**Exercise brief:**
Return, from the data below, each line that contains the word "system".

[Collected data]
###

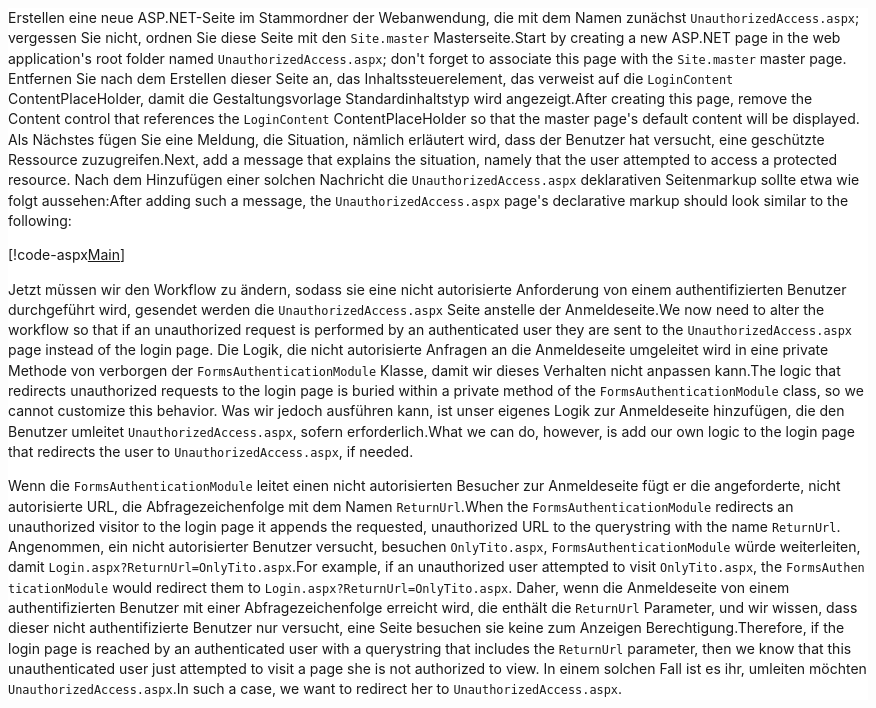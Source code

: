 <span data-ttu-id="a50cd-264">Erstellen eine neue ASP.NET-Seite im Stammordner der Webanwendung, die mit dem Namen zunächst `UnauthorizedAccess.aspx`; vergessen Sie nicht, ordnen Sie diese Seite mit den `Site.master` Masterseite.</span><span class="sxs-lookup"><span data-stu-id="a50cd-264">Start by creating a new ASP.NET page in the web application's root folder named `UnauthorizedAccess.aspx`; don't forget to associate this page with the `Site.master` master page.</span></span> <span data-ttu-id="a50cd-265">Entfernen Sie nach dem Erstellen dieser Seite an, das Inhaltssteuerelement, das verweist auf die `LoginContent` ContentPlaceHolder, damit die Gestaltungsvorlage Standardinhaltstyp wird angezeigt.</span><span class="sxs-lookup"><span data-stu-id="a50cd-265">After creating this page, remove the Content control that references the `LoginContent` ContentPlaceHolder so that the master page's default content will be displayed.</span></span> <span data-ttu-id="a50cd-266">Als Nächstes fügen Sie eine Meldung, die Situation, nämlich erläutert wird, dass der Benutzer hat versucht, eine geschützte Ressource zuzugreifen.</span><span class="sxs-lookup"><span data-stu-id="a50cd-266">Next, add a message that explains the situation, namely that the user attempted to access a protected resource.</span></span> <span data-ttu-id="a50cd-267">Nach dem Hinzufügen einer solchen Nachricht die `UnauthorizedAccess.aspx` deklarativen Seitenmarkup sollte etwa wie folgt aussehen:</span><span class="sxs-lookup"><span data-stu-id="a50cd-267">After adding such a message, the `UnauthorizedAccess.aspx` page's declarative markup should look similar to the following:</span></span>

[!code-aspx[Main](user-based-authorization-vb/samples/sample7.aspx)]

<span data-ttu-id="a50cd-268">Jetzt müssen wir den Workflow zu ändern, sodass sie eine nicht autorisierte Anforderung von einem authentifizierten Benutzer durchgeführt wird, gesendet werden die `UnauthorizedAccess.aspx` Seite anstelle der Anmeldeseite.</span><span class="sxs-lookup"><span data-stu-id="a50cd-268">We now need to alter the workflow so that if an unauthorized request is performed by an authenticated user they are sent to the `UnauthorizedAccess.aspx` page instead of the login page.</span></span> <span data-ttu-id="a50cd-269">Die Logik, die nicht autorisierte Anfragen an die Anmeldeseite umgeleitet wird in eine private Methode von verborgen der `FormsAuthenticationModule` Klasse, damit wir dieses Verhalten nicht anpassen kann.</span><span class="sxs-lookup"><span data-stu-id="a50cd-269">The logic that redirects unauthorized requests to the login page is buried within a private method of the `FormsAuthenticationModule` class, so we cannot customize this behavior.</span></span> <span data-ttu-id="a50cd-270">Was wir jedoch ausführen kann, ist unser eigenes Logik zur Anmeldeseite hinzufügen, die den Benutzer umleitet `UnauthorizedAccess.aspx`, sofern erforderlich.</span><span class="sxs-lookup"><span data-stu-id="a50cd-270">What we can do, however, is add our own logic to the login page that redirects the user to `UnauthorizedAccess.aspx`, if needed.</span></span>

<span data-ttu-id="a50cd-271">Wenn die `FormsAuthenticationModule` leitet einen nicht autorisierten Besucher zur Anmeldeseite fügt er die angeforderte, nicht autorisierte URL, die Abfragezeichenfolge mit dem Namen `ReturnUrl`.</span><span class="sxs-lookup"><span data-stu-id="a50cd-271">When the `FormsAuthenticationModule` redirects an unauthorized visitor to the login page it appends the requested, unauthorized URL to the querystring with the name `ReturnUrl`.</span></span> <span data-ttu-id="a50cd-272">Angenommen, ein nicht autorisierter Benutzer versucht, besuchen `OnlyTito.aspx`, `FormsAuthenticationModule` würde weiterleiten, damit `Login.aspx?ReturnUrl=OnlyTito.aspx`.</span><span class="sxs-lookup"><span data-stu-id="a50cd-272">For example, if an unauthorized user attempted to visit `OnlyTito.aspx`, the `FormsAuthenticationModule` would redirect them to `Login.aspx?ReturnUrl=OnlyTito.aspx`.</span></span> <span data-ttu-id="a50cd-273">Daher, wenn die Anmeldeseite von einem authentifizierten Benutzer mit einer Abfragezeichenfolge erreicht wird, die enthält die `ReturnUrl` Parameter, und wir wissen, dass dieser nicht authentifizierte Benutzer nur versucht, eine Seite besuchen sie keine zum Anzeigen Berechtigung.</span><span class="sxs-lookup"><span data-stu-id="a50cd-273">Therefore, if the login page is reached by an authenticated user with a querystring that includes the `ReturnUrl` parameter, then we know that this unauthenticated user just attempted to visit a page she is not authorized to view.</span></span> <span data-ttu-id="a50cd-274">In einem solchen Fall ist es ihr, umleiten möchten `UnauthorizedAccess.aspx`.</span><span class="sxs-lookup"><span data-stu-id="a50cd-274">In such a case, we want to redirect her to `UnauthorizedAccess.aspx`.</span></span>
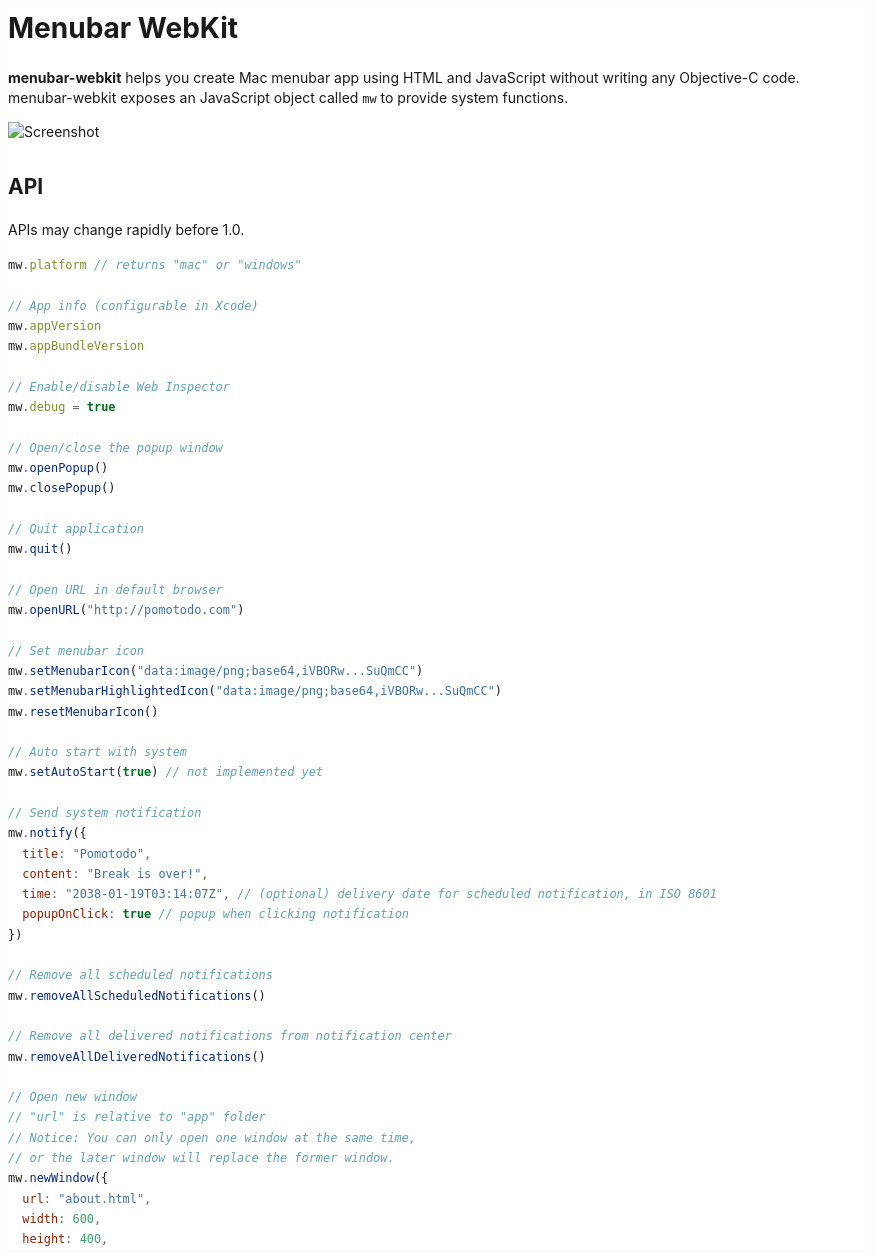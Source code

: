 # Menubar WebKit

**menubar-webkit** helps you create Mac menubar app using HTML and JavaScript without writing any Objective-C code. menubar-webkit exposes an JavaScript object called ``mw`` to provide system functions.

<img alt="Screenshot" width="907" src="Assets/screenshot.png">

## API

APIs may change rapidly before 1.0.

```js
mw.platform // returns "mac" or "windows"

// App info (configurable in Xcode)
mw.appVersion
mw.appBundleVersion

// Enable/disable Web Inspector
mw.debug = true

// Open/close the popup window
mw.openPopup()
mw.closePopup()

// Quit application
mw.quit()

// Open URL in default browser
mw.openURL("http://pomotodo.com")

// Set menubar icon
mw.setMenubarIcon("data:image/png;base64,iVBORw...SuQmCC")
mw.setMenubarHighlightedIcon("data:image/png;base64,iVBORw...SuQmCC")
mw.resetMenubarIcon()

// Auto start with system
mw.setAutoStart(true) // not implemented yet

// Send system notification
mw.notify({
  title: "Pomotodo",
  content: "Break is over!",
  time: "2038-01-19T03:14:07Z", // (optional) delivery date for scheduled notification, in ISO 8601
  popupOnClick: true // popup when clicking notification
})

// Remove all scheduled notifications
mw.removeAllScheduledNotifications()

// Remove all delivered notifications from notification center
mw.removeAllDeliveredNotifications()

// Open new window
// "url" is relative to "app" folder
// Notice: You can only open one window at the same time,
// or the later window will replace the former window.
mw.newWindow({
  url: "about.html",
  width: 600,
  height: 400,

```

###

**Result:**
**menubar-webkit** helps you create Mac menubar app using HTML and JavaScript without writing any Objective-C code. menubar-webkit exposes an JavaScript object called ``mw`` to provide system functions.
// Auto start with system
// Send system notification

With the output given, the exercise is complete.